*TASK TO COMPLETE*.
In the data below, which lines hold "volume"? Copy every one.

○ ○ ○ ○

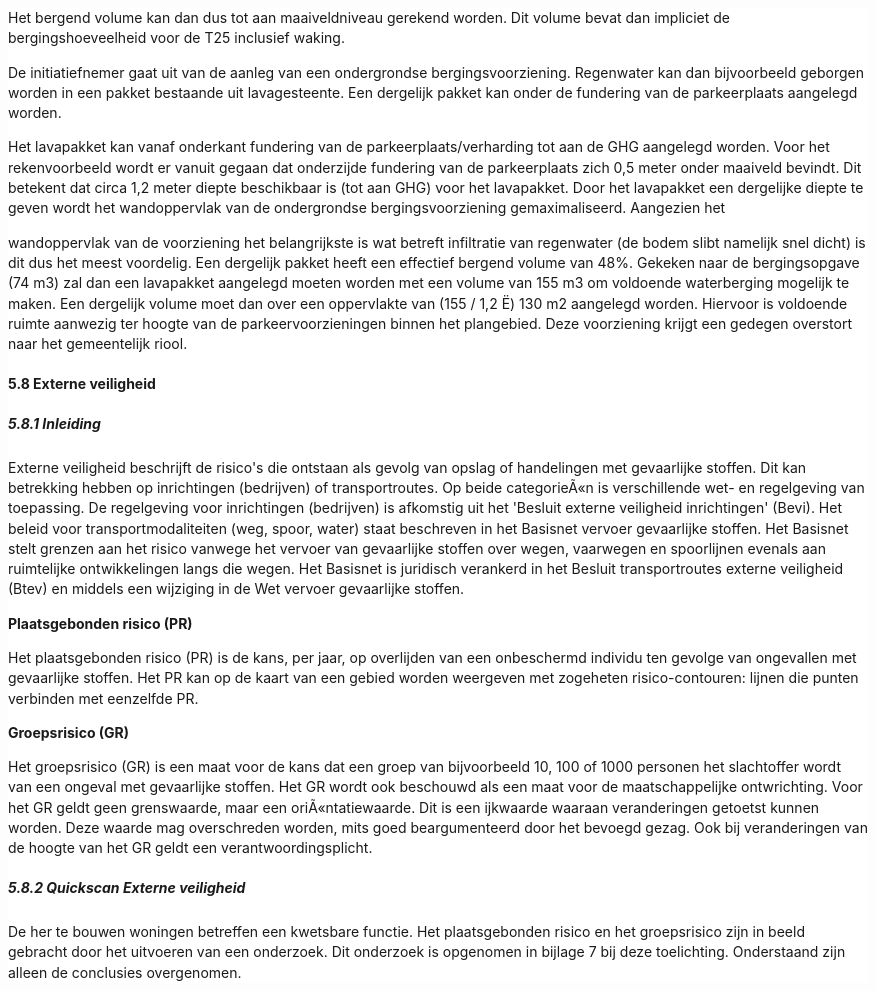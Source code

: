 Het bergend volume kan dan dus tot aan maaiveldniveau gerekend worden. Dit volume bevat dan impliciet de bergingshoeveelheid voor de T25 inclusief waking.

De initiatiefnemer gaat uit van de aanleg van een ondergrondse bergingsvoorziening. Regenwater kan dan bijvoorbeeld geborgen worden in een pakket bestaande uit lavagesteente. Een dergelijk pakket kan onder de fundering van de parkeerplaats aangelegd worden.

Het lavapakket kan vanaf onderkant fundering van de parkeerplaats/verharding tot aan de GHG aangelegd worden. Voor het rekenvoorbeeld wordt er vanuit gegaan dat onderzijde fundering van de parkeerplaats zich 0,5 meter onder maaiveld bevindt. Dit betekent dat circa 1,2 meter diepte beschikbaar is (tot aan GHG) voor het lavapakket. Door het lavapakket een dergelijke diepte te geven wordt het wandoppervlak van de ondergrondse bergingsvoorziening gemaximaliseerd. Aangezien het

wandoppervlak van de voorziening het belangrijkste is wat betreft infiltratie van regenwater (de bodem slibt namelijk snel dicht) is dit dus het meest voordelig. Een dergelijk pakket heeft een effectief bergend volume van 48%. Gekeken naar de bergingsopgave (74 m3) zal dan een lavapakket aangelegd moeten worden met een volume van 155 m3 om voldoende waterberging mogelijk te maken. Een dergelijk volume moet dan over een oppervlakte van (155 / 1,2 Ë) 130 m2 aangelegd worden. Hiervoor is voldoende ruimte aanwezig ter hoogte van de parkeervoorzieningen binnen het plangebied. Deze voorziening krijgt een gedegen overstort naar het gemeentelijk riool.

#### 5\.8 Externe veiligheid

##### 5\.8\.1 Inleiding

Externe veiligheid beschrijft de risico's die ontstaan als gevolg van opslag of handelingen met gevaarlijke stoffen. Dit kan betrekking hebben op inrichtingen (bedrijven) of transportroutes. Op beide categorieÃ«n is verschillende wet\- en regelgeving van toepassing. De regelgeving voor inrichtingen (bedrijven) is afkomstig uit het 'Besluit externe veiligheid inrichtingen' (Bevi). Het beleid voor transportmodaliteiten (weg, spoor, water) staat beschreven in het Basisnet vervoer gevaarlijke stoffen. Het Basisnet stelt grenzen aan het risico vanwege het vervoer van gevaarlijke stoffen over wegen, vaarwegen en spoorlijnen evenals aan ruimtelijke ontwikkelingen langs die wegen. Het Basisnet is juridisch verankerd in het Besluit transportroutes externe veiligheid (Btev) en middels een wijziging in de Wet vervoer gevaarlijke stoffen.

**Plaatsgebonden risico (PR)**

Het plaatsgebonden risico (PR) is de kans, per jaar, op overlijden van een onbeschermd individu ten gevolge van ongevallen met gevaarlijke stoffen. Het PR kan op de kaart van een gebied worden weergeven met zogeheten risico\-contouren: lijnen die punten verbinden met eenzelfde PR.

**Groepsrisico (GR)**

Het groepsrisico (GR) is een maat voor de kans dat een groep van bijvoorbeeld 10, 100 of 1000 personen het slachtoffer wordt van een ongeval met gevaarlijke stoffen. Het GR wordt ook beschouwd als een maat voor de maatschappelijke ontwrichting. Voor het GR geldt geen grenswaarde, maar een oriÃ«ntatiewaarde. Dit is een ijkwaarde waaraan veranderingen getoetst kunnen worden. Deze waarde mag overschreden worden, mits goed beargumenteerd door het bevoegd gezag. Ook bij veranderingen van de hoogte van het GR geldt een verantwoordingsplicht.

##### 5\.8\.2 Quickscan Externe veiligheid

De her te bouwen woningen betreffen een kwetsbare functie. Het plaatsgebonden risico en het groepsrisico zijn in beeld gebracht door het uitvoeren van een onderzoek. Dit onderzoek is opgenomen in bijlage 7 bij deze toelichting. Onderstaand zijn alleen de conclusies overgenomen.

○ ○ ○ ○

*SOLUTION TO THIS TASK*.
: Het bergend volume kan dan dus tot aan maaiveldniveau gerekend worden. Dit volume bevat dan impliciet de bergingshoeveelheid voor de T25 inclusief waking.
wandoppervlak van de voorziening het belangrijkste is wat betreft infiltratie van regenwater (de bodem slibt namelijk snel dicht) is dit dus het meest voordelig. Een dergelijk pakket heeft een effectief bergend volume van 48%. Gekeken naar de bergingsopgave (74 m3) zal dan een lavapakket aangelegd moeten worden met een volume van 155 m3 om voldoende waterberging mogelijk te maken. Een dergelijk volume moet dan over een oppervlakte van (155 / 1,2 Ë) 130 m2 aangelegd worden. Hiervoor is voldoende ruimte aanwezig ter hoogte van de parkeervoorzieningen binnen het plangebied. Deze voorziening krijgt een gedegen overstort naar het gemeentelijk riool.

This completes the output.